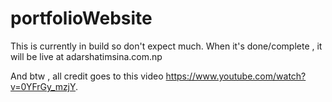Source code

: # portfolioWebsite
This is currently in build so don't expect much.
When it's done/complete , it will be live at adarshatimsina.com.np

And btw , all credit goes to this video https://www.youtube.com/watch?v=0YFrGy_mzjY.
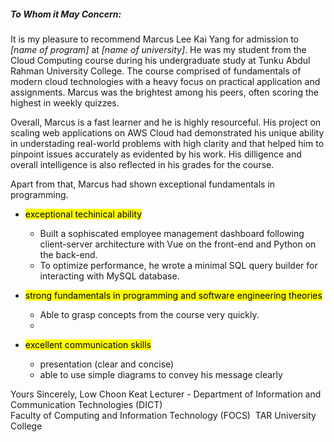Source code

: ##### To Whom it May Concern:

It is my pleasure to recommend Marcus Lee Kai Yang for admission to _[name of program]_ at _[name of university]_. He was my student from the Cloud Computing course during his undergraduate study at Tunku Abdul Rahman University College. The course comprised of fundamentals of modern cloud technologies with a heavy focus on practical application and assignments. Marcus was the brightest among his peers, often scoring the highest in weekly quizzes. 

Overall, Marcus is a fast learner and he is highly resourceful. His project on scaling web applications on AWS Cloud had demonstrated his unique ability in understading real-world problems with high clarity and that helped him to pinpoint issues accurately as evidented by his work. His dilligence and overall intelligence is also reflected in his grades for the course. 

Apart from that, Marcus had shown exceptional fundamentals in programming. 

- <mark>exceptional techinical ability</mark>
	- Built a sophiscated employee management dashboard following client-server architecture with Vue on the front-end and Python on the back-end.
	- To optimize performance, he wrote a minimal SQL query builder for interacting with MySQL database.

- <mark>strong fundamentals in programming and software engineering theories</mark>
	- Able to grasp concepts from the course very quickly. 
	- 

- <mark>excellent communication skills</mark>
	- presentation (clear and concise)
	- able to use simple diagrams to convey his message clearly

Yours Sincerely,
Low Choon Keat
Lecturer - Department of Information and Communication Technologies (DICT)  
Faculty of Computing and Information Technology (FOCS) 
TAR University College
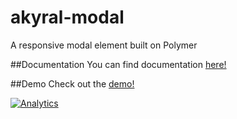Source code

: akyral-modal
==

A responsive modal element built on Polymer



##Documentation
You can find documentation [here!](http://filaraujo.github.io/akyral.io/modal/index.html#documentation)


##Demo
Check out the [demo!](http://filaraujo.github.io/akyral.io/modal/index.html)


[![Analytics](https://ga-beacon.appspot.com/UA-46802115-1/akyral-modal/README)](https://github.com/igrigorik/ga-beacon)
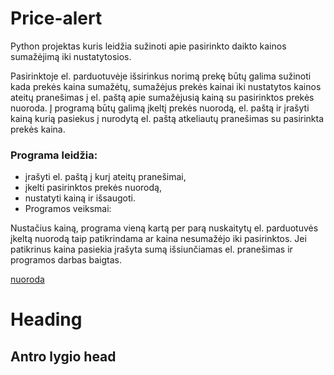 # Price-alert

Python projektas kuris leidžia sužinoti apie pasirinkto daikto kainos sumažėjimą iki nustatytosios.

Pasirinktoje el. parduotuvėje išsirinkus norimą prekę būtų galima sužinoti kada prekės kaina sumažėtų, sumažėjus prekės kainai iki nustatytos kainos ateitų pranešimas į el. paštą apie sumažėjusią kainą su pasirinktos prekės nuoroda. Į programą būtų galimą įkeltį prekės nuorodą, el. paštą ir įrašyti kainą kurią pasiekus į nurodytą el. paštą atkeliautų pranešimas su pasirinkta prekės kaina. 

### Programa leidžia:
 - įrašyti el. paštą į kurį ateitų pranešimai, 
 - įkelti pasirinktos prekės nuorodą,
 - nustatyti kainą ir išsaugoti.
 - Programos veiksmai:


 Nustačius kainą, programa vieną kartą per parą nuskaitytų el. parduotuvės įkeltą nuorodą taip patikrindama ar kaina nesumažėjo iki pasirinktos. Jei patikrinus kaina pasiekia įrašyta sumą išsiunčiamas el. pranešimas ir programos darbas baigtas.

[nuoroda](github.com)
# Heading
## Antro lygio head 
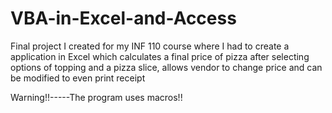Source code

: # VBA-in-Excel-and-Access
Final project I created for my INF 110 course where I had to create a application in Excel which calculates a final price of pizza after selecting options of topping and a pizza slice, allows vendor to change price and can be modified to even print receipt


Warning!!-----The program uses macros!!
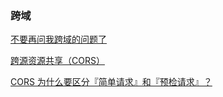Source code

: ### 跨域

[不要再问我跨域的问题了](https://segmentfault.com/a/1190000015597029)

[跨源资源共享（CORS）](https://developer.mozilla.org/zh-CN/docs/Web/HTTP/CORS)

[CORS 为什么要区分『简单请求』和『预检请求』？](https://juejin.cn/post/6844903936512491528)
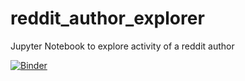 # reddit_author_explorer
Jupyter Notebook to explore activity of a reddit author

[![Binder](https://mybinder.org/badge_logo.svg)](https://mybinder.org/v2/gh/maestromark55/reddit_author_explorer/master?filepath=Reddit-Author-Viz.ipynb)
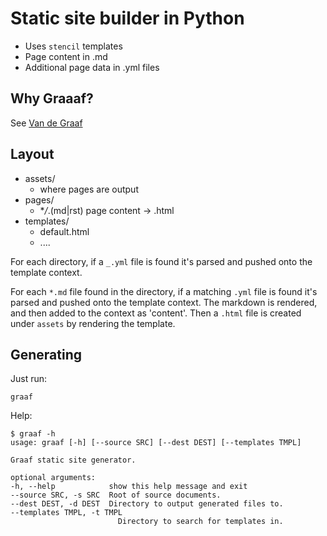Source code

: # Static site builder in Python

- Uses `stencil` templates
- Page content in .md
- Additional page data in .yml files

## Why Graaaf?

See [Van de Graaf](https://en.wikipedia.org/wiki/Van_de_Graaff_generator)

## Layout

- assets/
  - where pages are output
- pages/
  - \**/*.(md|rst) page content -> .html
- templates/
  - default.html
  - ....

For each directory, if a `_.yml` file is found it's parsed and pushed onto the template context.

For each `*.md` file found in the directory, if a matching `.yml` file is found it's parsed and pushed onto the template context.
The markdown is rendered, and then added to the context as 'content'.
Then a `.html` file is created under ``assets`` by rendering the template.


## Generating

Just run:

    graaf

Help:

    $ graaf -h
    usage: graaf [-h] [--source SRC] [--dest DEST] [--templates TMPL]

    Graaf static site generator.

    optional arguments:
    -h, --help            show this help message and exit
    --source SRC, -s SRC  Root of source documents.
    --dest DEST, -d DEST  Directory to output generated files to.
    --templates TMPL, -t TMPL
                            Directory to search for templates in.

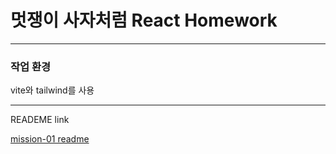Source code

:# 멋쟁이 사자처럼 React Homework

---

### 작업 환경
vite와 tailwind를 사용

---
READEME link

[mission-01 readme](https://github.com/yeo-seoyun/React-homework/blob/main/src/mission-01/README.md)
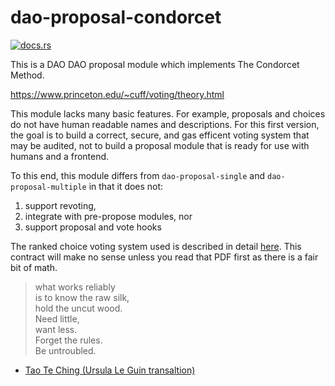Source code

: # dao-proposal-condorcet

[![docs.rs](https://img.shields.io/docsrs/dao-proposal-condorcet)](https://docs.rs/dao-proposal-condorcet/latest/dao_proposal_condorcet/)

This is a DAO DAO proposal module which implements The Condorcet
Method.

https://www.princeton.edu/~cuff/voting/theory.html

This module lacks many basic features. For example, proposals and
choices do not have human readable names and descriptions. For this
first version, the goal is to build a correct, secure, and gas
efficent voting system that may be audited, not to build a proposal
module that is ready for use with humans and a frontend.

To this end, this module differs from `dao-proposal-single` and
`dao-proposal-multiple` in that it does not:

1. support revoting,
2. integrate with pre-propose modules, nor
3. support proposal and vote hooks

The ranked choice voting system used is described in detail
[here](./gercv.pdf). This contract will make no sense unless you read
that PDF first as there is a fair bit of math.

> what works reliably  
> is to know the raw silk,  
> hold the uncut wood.  
> Need little,  
> want less.  
> Forget the rules.  
> Be untroubled.  

- [Tao Te Ching (Ursula Le Guin transaltion)](https://github.com/lovingawareness/tao-te-ching/blob/master/Ursula%20K%20Le%20Guin.md)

• _Problem details_
Every line of the listing is to be retyped exactly; pictures stay out.

• _Exercise result_
Source code

: # portfolioWebsite
This is currently in build so don't expect much.
When it's done/complete , it will be live at adarshatimsina.com.np

And btw , all credit goes to this video https://www.youtube.com/watch?v=0YFrGy_mzjY.
Source code

: ##### To Whom it May Concern:

It is my pleasure to recommend Marcus Lee Kai Yang for admission to _[name of program]_ at _[name of university]_. He was my student from the Cloud Computing course during his undergraduate study at Tunku Abdul Rahman University College. The course comprised of fundamentals of modern cloud technologies with a heavy focus on practical application and assignments. Marcus was the brightest among his peers, often scoring the highest in weekly quizzes. 

Overall, Marcus is a fast learner and he is highly resourceful. His project on scaling web applications on AWS Cloud had demonstrated his unique ability in understading real-world problems with high clarity and that helped him to pinpoint issues accurately as evidented by his work. His dilligence and overall intelligence is also reflected in his grades for the course. 

Apart from that, Marcus had shown exceptional fundamentals in programming. 

- <mark>exceptional techinical ability</mark>
	- Built a sophiscated employee management dashboard following client-server architecture with Vue on the front-end and Python on the back-end.
	- To optimize performance, he wrote a minimal SQL query builder for interacting with MySQL database.

- <mark>strong fundamentals in programming and software engineering theories</mark>
	- Able to grasp concepts from the course very quickly. 
	- 

- <mark>excellent communication skills</mark>
	- presentation (clear and concise)
	- able to use simple diagrams to convey his message clearly

Yours Sincerely,
Low Choon Keat
Lecturer - Department of Information and Communication Technologies (DICT)  
Faculty of Computing and Information Technology (FOCS) 
TAR University College
Source code

: akyral-modal
==

A responsive modal element built on Polymer



##Documentation
You can find documentation [here!](http://filaraujo.github.io/akyral.io/modal/index.html#documentation)


##Demo
Check out the [demo!](http://filaraujo.github.io/akyral.io/modal/index.html)


[![Analytics](https://ga-beacon.appspot.com/UA-46802115-1/akyral-modal/README)](https://github.com/igrigorik/ga-beacon)
 # Price-alert

Python projektas kuris leidžia sužinoti apie pasirinkto daikto kainos sumažėjimą iki nustatytosios.

Pasirinktoje el. parduotuvėje išsirinkus norimą prekę būtų galima sužinoti kada prekės kaina sumažėtų, sumažėjus prekės kainai iki nustatytos kainos ateitų pranešimas į el. paštą apie sumažėjusią kainą su pasirinktos prekės nuoroda. Į programą būtų galimą įkeltį prekės nuorodą, el. paštą ir įrašyti kainą kurią pasiekus į nurodytą el. paštą atkeliautų pranešimas su pasirinkta prekės kaina. 

### Programa leidžia:
 - įrašyti el. paštą į kurį ateitų pranešimai, 
 - įkelti pasirinktos prekės nuorodą,
 - nustatyti kainą ir išsaugoti.
 - Programos veiksmai:


 Nustačius kainą, programa vieną kartą per parą nuskaitytų el. parduotuvės įkeltą nuorodą taip patikrindama ar kaina nesumažėjo iki pasirinktos. Jei patikrinus kaina pasiekia įrašyta sumą išsiunčiamas el. pranešimas ir programos darbas baigtas.

[nuoroda](github.com)
# Heading
## Antro lygio head 
Source code

: # VBA-in-Excel-and-Access
Final project I created for my INF 110 course where I had to create a application in Excel which calculates a final price of pizza after selecting options of topping and a pizza slice, allows vendor to change price and can be modified to even print receipt


Warning!!-----The program uses macros!!
Source code

: ### 跨域

[不要再问我跨域的问题了](https://segmentfault.com/a/1190000015597029)

[跨源资源共享（CORS）](https://developer.mozilla.org/zh-CN/docs/Web/HTTP/CORS)

[CORS 为什么要区分『简单请求』和『预检请求』？](https://juejin.cn/post/6844903936512491528)
 # reddit_author_explorer
Jupyter Notebook to explore activity of a reddit author

[![Binder](https://mybinder.org/badge_logo.svg)](https://mybinder.org/v2/gh/maestromark55/reddit_author_explorer/master?filepath=Reddit-Author-Viz.ipynb)
Source code

: # Static site builder in Python

- Uses `stencil` templates
- Page content in .md
- Additional page data in .yml files

## Why Graaaf?

See [Van de Graaf](https://en.wikipedia.org/wiki/Van_de_Graaff_generator)

## Layout

- assets/
  - where pages are output
- pages/
  - \**/*.(md|rst) page content -> .html
- templates/
  - default.html
  - ....

For each directory, if a `_.yml` file is found it's parsed and pushed onto the template context.

For each `*.md` file found in the directory, if a matching `.yml` file is found it's parsed and pushed onto the template context.
The markdown is rendered, and then added to the context as 'content'.
Then a `.html` file is created under ``assets`` by rendering the template.


## Generating

Just run:

    graaf

Help:

    $ graaf -h
    usage: graaf [-h] [--source SRC] [--dest DEST] [--templates TMPL]

    Graaf static site generator.

    optional arguments:
    -h, --help            show this help message and exit
    --source SRC, -s SRC  Root of source documents.
    --dest DEST, -d DEST  Directory to output generated files to.
    --templates TMPL, -t TMPL
                            Directory to search for templates in.

Source code

:# 멋쟁이 사자처럼 React Homework

---

### 작업 환경
vite와 tailwind를 사용

---
READEME link

[mission-01 readme](https://github.com/yeo-seoyun/React-homework/blob/main/src/mission-01/README.md)
Source code

: # dao-proposal-condorcet

[![docs.rs](https://img.shields.io/docsrs/dao-proposal-condorcet)](https://docs.rs/dao-proposal-condorcet/latest/dao_proposal_condorcet/)

This is a DAO DAO proposal module which implements The Condorcet
Method.

https://www.princeton.edu/~cuff/voting/theory.html

This module lacks many basic features. For example, proposals and
choices do not have human readable names and descriptions. For this
first version, the goal is to build a correct, secure, and gas
efficent voting system that may be audited, not to build a proposal
module that is ready for use with humans and a frontend.

To this end, this module differs from `dao-proposal-single` and
`dao-proposal-multiple` in that it does not:

1. support revoting,
2. integrate with pre-propose modules, nor
3. support proposal and vote hooks

The ranked choice voting system used is described in detail
[here](./gercv.pdf). This contract will make no sense unless you read
that PDF first as there is a fair bit of math.

> what works reliably  
> is to know the raw silk,  
> hold the uncut wood.  
> Need little,  
> want less.  
> Forget the rules.  
> Be untroubled.  

- [Tao Te Ching (Ursula Le Guin transaltion)](https://github.com/lovingawareness/tao-te-ching/blob/master/Ursula%20K%20Le%20Guin.md)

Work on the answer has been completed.